*What the task requires*: Go over the lines below, and when one contains the word "manage", copy it.

------

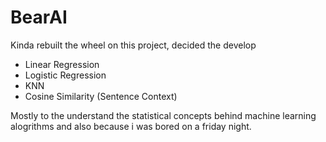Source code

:# BearAI
 
Kinda rebuilt the wheel on this project, decided the develop
- Linear Regression
- Logistic Regression
- KNN
- Cosine Similarity (Sentence Context)

Mostly to the understand the statistical concepts behind machine learning alogrithms and also because i was bored on a friday night.
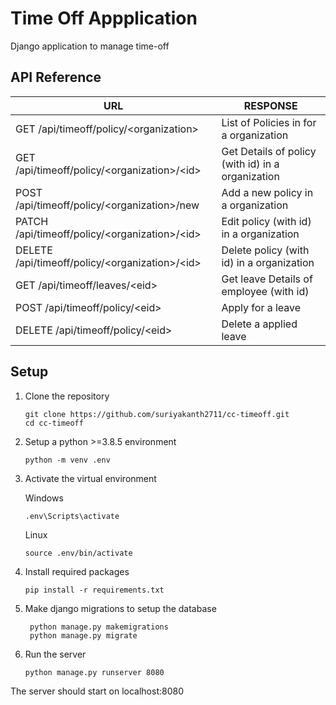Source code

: #  Time Off Appplication

Django application to manage time-off

## API Reference


|URL  | RESPONSE |
|--|--|
| GET /api/timeoff/policy/<organization\> | List of Policies in for a organization  |
| GET /api/timeoff/policy/<organization\>/<id\>  | Get Details of policy (with id) in a organization |
| POST /api/timeoff/policy/<organization\>/new  | Add a new policy in a organization |
| PATCH /api/timeoff/policy/<organization\>/<id\>  | Edit policy (with id) in a organization |
| DELETE /api/timeoff/policy/<organization\>/<id\>  | Delete policy (with id) in a organization |
| GET /api/timeoff/leaves/<eid\>  | Get leave Details of employee (with id) |
| POST /api/timeoff/policy/<eid\> | Apply for a leave |
| DELETE /api/timeoff/policy/<eid\>  | Delete a applied leave|



## Setup

 1. Clone the repository

	    git clone https://github.com/suriyakanth2711/cc-timeoff.git
	    cd cc-timeoff

 2. Setup a python >=3.8.5 environment

	    python -m venv .env

 3. Activate the virtual environment

	Windows
		
		.env\Scripts\activate

	Linux

		source .env/bin/activate

 4. Install required packages
	
	    pip install -r requirements.txt

 5. Make django migrations to setup the database
	 
		 python manage.py makemigrations
		 python manage.py migrate

 6. Run the server

	    python manage.py runserver 8080


The server should start on localhost:8080
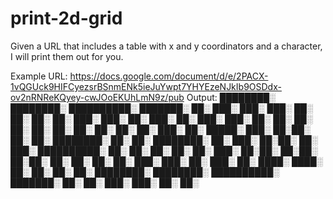 # print-2d-grid
Given a URL that includes a table with x and y coordinators and a character, I will print them out for you.

Example URL: https://docs.google.com/document/d/e/2PACX-1vQGUck9HIFCyezsrBSnmENk5ieJuYwpt7YHYEzeNJkIb9OSDdx-ov2nRNReKQyey-cwJOoEKUhLmN9z/pub
Output: 
████████░     ████████░   ██████████░    ███████░  ██░           ███░ ███░    ███░ ██░     ██░
██░     ██░ ███░     ███░ ██░          ███░    ██░ ███░   ███░   ██░    ██░  ██░   ██░     ██░
██░     ██░ ██░       ██░ ██░         ███░          ██░  █████░ ███░     ██░██░    ██░     ██░
████████░   ██░       ██░ ████████░   ██░           ███░ ██░██░ ██░       ███░     ██████████░
██░     ██░ ██░       ██░ ██░         ███░           ██░██░ ██░██░       ██░██░    ██░     ██░
██░     ██░ ███░     ███░ ██░          ███░    ██░   ████░   ████░      ██░  ██░   ██░     ██░
████████░     ████████░   ██████████░    ███████░     ██░     ██░     ███░    ███░ ██░     ██░
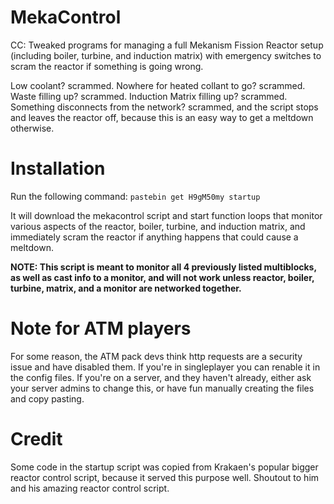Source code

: # MekaControl
CC: Tweaked programs for managing a full Mekanism Fission Reactor setup (including boiler, turbine, and induction matrix) with emergency switches to scram the reactor if something is going wrong.

Low coolant? scrammed.
Nowhere for heated collant to go? scrammed.
Waste filling up? scrammed.
Induction Matrix filling up? scrammed.
Something disconnects from the network? scrammed, and the script stops and leaves the reactor off, because this is an easy way to get a meltdown otherwise.

# Installation

Run the following command: `pastebin get H9gM50my startup`

It will download the mekacontrol script and start function loops that monitor various aspects of the reactor, boiler, turbine, and induction matrix, and immediately scram the reactor if anything happens that could cause a meltdown.

**NOTE: This script is meant to monitor all 4 previously listed multiblocks, as well as cast info to a monitor, and will not work unless reactor, boiler, turbine, matrix, and a monitor are networked together.**

# Note for ATM players
For some reason, the ATM pack devs think http requests are a security issue and have disabled them. If you're in singleplayer you can renable it in the config files. If you're on a server, and they haven't already, either ask your server admins to change this, or have fun manually creating the files and copy pasting.

# Credit
Some code in the startup script was copied from Krakaen's popular bigger reactor control script, because it served this purpose well. Shoutout to him and his amazing reactor control script.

------

*Response for this exercise*:
Django application to manage time-off
		 python manage.py makemigrations
		 python manage.py migrate
	    python manage.py runserver 8080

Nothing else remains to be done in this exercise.